Feature Extraction

This TAB enables you to extract essential characteristics from a time series data called features. Many features in Time and Frequency domains calculate automatically.

Most of the datasets are intense high resolution in industrial predictive maintenance cases. It isn't easy to use raw data directly in machine learning algorithms. That is why it is necessary to prepare a feature matrix from raw data where each row will contain important information related to the portion of the raw data. In the Time domain, you can extract features from Raw signal or Absolute, Gradient 1, Gradient 2 of the Raw Signal.

User Interface Structure

The use of Feature Extraction is complex, and you need to understand each step carefully to utilize this TAB completely. This section helps to familiar with the frequency Feature Extraction TAB interface elements.

Row-wise chunking:

The setting of this block is to decide the row's chunking and the output format.

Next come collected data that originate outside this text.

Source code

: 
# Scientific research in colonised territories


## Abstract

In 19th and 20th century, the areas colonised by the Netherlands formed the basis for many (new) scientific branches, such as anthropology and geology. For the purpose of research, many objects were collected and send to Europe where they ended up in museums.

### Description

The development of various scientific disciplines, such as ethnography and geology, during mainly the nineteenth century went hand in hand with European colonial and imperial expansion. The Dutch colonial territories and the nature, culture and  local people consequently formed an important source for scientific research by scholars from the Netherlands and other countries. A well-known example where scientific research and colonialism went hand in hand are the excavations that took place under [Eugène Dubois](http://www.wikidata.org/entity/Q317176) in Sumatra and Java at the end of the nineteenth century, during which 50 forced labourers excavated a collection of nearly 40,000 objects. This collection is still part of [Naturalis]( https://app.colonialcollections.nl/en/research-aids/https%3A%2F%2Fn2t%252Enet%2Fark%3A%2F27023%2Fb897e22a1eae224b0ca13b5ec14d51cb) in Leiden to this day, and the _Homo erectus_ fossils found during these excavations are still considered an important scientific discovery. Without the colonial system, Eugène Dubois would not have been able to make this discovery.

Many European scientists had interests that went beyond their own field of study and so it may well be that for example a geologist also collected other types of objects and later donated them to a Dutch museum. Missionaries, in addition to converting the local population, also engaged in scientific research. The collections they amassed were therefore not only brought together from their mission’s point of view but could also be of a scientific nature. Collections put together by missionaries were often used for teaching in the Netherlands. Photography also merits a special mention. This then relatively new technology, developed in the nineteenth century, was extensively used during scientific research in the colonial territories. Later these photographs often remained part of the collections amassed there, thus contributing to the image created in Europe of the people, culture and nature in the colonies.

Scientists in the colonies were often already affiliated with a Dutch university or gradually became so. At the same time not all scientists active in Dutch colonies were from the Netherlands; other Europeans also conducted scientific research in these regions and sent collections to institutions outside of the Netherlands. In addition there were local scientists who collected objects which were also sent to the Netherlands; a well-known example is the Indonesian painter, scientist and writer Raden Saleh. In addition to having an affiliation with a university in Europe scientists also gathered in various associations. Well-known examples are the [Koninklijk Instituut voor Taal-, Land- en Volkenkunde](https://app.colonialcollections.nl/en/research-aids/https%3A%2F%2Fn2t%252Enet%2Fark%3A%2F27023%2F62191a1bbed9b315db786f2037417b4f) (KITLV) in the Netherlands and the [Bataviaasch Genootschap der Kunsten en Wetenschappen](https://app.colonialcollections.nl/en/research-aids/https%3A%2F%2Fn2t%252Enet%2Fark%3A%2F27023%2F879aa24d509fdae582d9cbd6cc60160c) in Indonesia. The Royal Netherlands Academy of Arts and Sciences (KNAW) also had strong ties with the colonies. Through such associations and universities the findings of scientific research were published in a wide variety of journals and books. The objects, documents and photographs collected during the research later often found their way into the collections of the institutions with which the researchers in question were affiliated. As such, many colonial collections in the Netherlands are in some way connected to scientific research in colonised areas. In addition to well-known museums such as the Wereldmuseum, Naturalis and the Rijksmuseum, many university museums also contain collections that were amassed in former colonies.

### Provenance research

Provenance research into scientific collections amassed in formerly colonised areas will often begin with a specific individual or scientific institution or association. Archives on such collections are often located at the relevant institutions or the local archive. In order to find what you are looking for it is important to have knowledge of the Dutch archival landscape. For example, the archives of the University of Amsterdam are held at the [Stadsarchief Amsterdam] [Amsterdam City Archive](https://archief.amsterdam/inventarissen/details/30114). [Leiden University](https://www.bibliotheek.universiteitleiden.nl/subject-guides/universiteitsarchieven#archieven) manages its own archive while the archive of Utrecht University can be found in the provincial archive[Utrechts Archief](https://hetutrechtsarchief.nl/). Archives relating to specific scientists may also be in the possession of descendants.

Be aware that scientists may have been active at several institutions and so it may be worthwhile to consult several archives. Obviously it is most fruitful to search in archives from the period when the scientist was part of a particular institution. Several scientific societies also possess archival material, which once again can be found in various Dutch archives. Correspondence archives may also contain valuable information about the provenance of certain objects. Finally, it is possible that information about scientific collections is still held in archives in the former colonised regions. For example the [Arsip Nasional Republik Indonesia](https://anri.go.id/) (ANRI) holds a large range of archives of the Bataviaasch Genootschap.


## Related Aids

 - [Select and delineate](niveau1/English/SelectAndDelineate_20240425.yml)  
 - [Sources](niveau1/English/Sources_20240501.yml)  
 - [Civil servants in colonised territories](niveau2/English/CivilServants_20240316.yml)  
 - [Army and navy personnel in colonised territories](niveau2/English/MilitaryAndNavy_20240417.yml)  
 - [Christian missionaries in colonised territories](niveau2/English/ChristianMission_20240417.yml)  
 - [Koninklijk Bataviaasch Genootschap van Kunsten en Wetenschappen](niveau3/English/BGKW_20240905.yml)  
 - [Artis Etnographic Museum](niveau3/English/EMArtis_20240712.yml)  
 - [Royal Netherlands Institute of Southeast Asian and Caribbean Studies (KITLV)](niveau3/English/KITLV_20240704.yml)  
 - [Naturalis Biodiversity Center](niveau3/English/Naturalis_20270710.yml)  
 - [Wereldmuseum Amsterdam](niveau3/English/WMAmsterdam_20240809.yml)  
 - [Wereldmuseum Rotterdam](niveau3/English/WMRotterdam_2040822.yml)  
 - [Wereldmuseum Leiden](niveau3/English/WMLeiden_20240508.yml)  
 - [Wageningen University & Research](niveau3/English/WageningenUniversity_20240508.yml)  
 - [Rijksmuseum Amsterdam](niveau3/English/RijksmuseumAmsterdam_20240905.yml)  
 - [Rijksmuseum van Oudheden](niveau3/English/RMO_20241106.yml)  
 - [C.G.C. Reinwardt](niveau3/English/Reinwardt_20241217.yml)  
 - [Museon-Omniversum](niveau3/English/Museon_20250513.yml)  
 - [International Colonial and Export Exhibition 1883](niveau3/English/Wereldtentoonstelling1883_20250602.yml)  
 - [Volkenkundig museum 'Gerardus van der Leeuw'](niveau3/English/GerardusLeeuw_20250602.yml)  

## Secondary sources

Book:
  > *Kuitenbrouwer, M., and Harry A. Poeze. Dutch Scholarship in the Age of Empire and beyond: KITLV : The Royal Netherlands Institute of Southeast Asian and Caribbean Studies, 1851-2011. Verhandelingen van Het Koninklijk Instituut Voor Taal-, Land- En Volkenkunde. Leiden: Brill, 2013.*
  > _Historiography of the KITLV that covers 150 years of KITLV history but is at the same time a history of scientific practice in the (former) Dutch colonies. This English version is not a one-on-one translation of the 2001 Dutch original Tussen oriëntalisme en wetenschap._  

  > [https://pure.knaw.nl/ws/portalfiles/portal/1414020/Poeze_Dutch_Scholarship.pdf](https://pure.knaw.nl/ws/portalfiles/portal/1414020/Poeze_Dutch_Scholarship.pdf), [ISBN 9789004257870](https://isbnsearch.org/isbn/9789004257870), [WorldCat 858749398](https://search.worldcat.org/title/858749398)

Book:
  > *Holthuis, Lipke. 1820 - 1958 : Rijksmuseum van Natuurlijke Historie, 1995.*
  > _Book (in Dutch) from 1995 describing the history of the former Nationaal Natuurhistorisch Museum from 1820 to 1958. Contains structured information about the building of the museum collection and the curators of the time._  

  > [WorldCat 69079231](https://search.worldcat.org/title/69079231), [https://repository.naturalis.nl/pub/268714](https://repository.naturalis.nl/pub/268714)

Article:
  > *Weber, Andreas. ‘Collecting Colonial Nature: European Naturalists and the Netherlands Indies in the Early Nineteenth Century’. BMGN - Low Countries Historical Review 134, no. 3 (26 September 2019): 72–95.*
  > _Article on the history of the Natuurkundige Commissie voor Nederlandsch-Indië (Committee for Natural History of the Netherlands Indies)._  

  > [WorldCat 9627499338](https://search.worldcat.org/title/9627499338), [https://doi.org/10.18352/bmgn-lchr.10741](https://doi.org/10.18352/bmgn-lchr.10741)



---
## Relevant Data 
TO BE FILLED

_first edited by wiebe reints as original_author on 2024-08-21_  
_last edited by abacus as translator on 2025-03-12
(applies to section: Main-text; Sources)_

Step by step usage of row-wise chunking of feature extraction

  1. chunk number: You can specify the number of chunks here. Then each selected signal will be chunked and created the same number of new rows. In the below-animated example, each signal has 16 samples, and the chunk number is two, and the resulting output will have two rows. chunk width: Like chunk number it will also create rows. But this time, the chunk width will be the number of samples in each chunk. For example if chuk width is 50, then the first chunk will contain the first 50 samples, the second chunk will contain the next 50 samples, and so on. So, if a signal contains 100 samples, and chunk width is 50, then the resulting output will have 2 rows.
  2. overlapping: You can mention overlapping percentage at chunking. It will then increase the number of rows. For example, if 50% overlapping has is selected in the below example, the output row would have three instead of two. Too much unnecessary overlapping may generate an overfitting problem in final data modeling. Overlapping is necessary if there is a fear that some edge data or edge behavior may lose if we do only chunking.
  3. Track chunk size as feature: As the name suggests, it just tracks chunk size and is mainly deleted in the final data modeling steps.
  4. Represent each signal by row: As the name suggests, all signal chunked output in the same column will be put under another row. In the below-animated example, the resulting output becomes two columns to one column when this option is checked-out.

Example of Row-wise chunking of Feature extraction.

Column-wise chunking

The setting of this block is to decide the columns's chunking and the type of extracted features.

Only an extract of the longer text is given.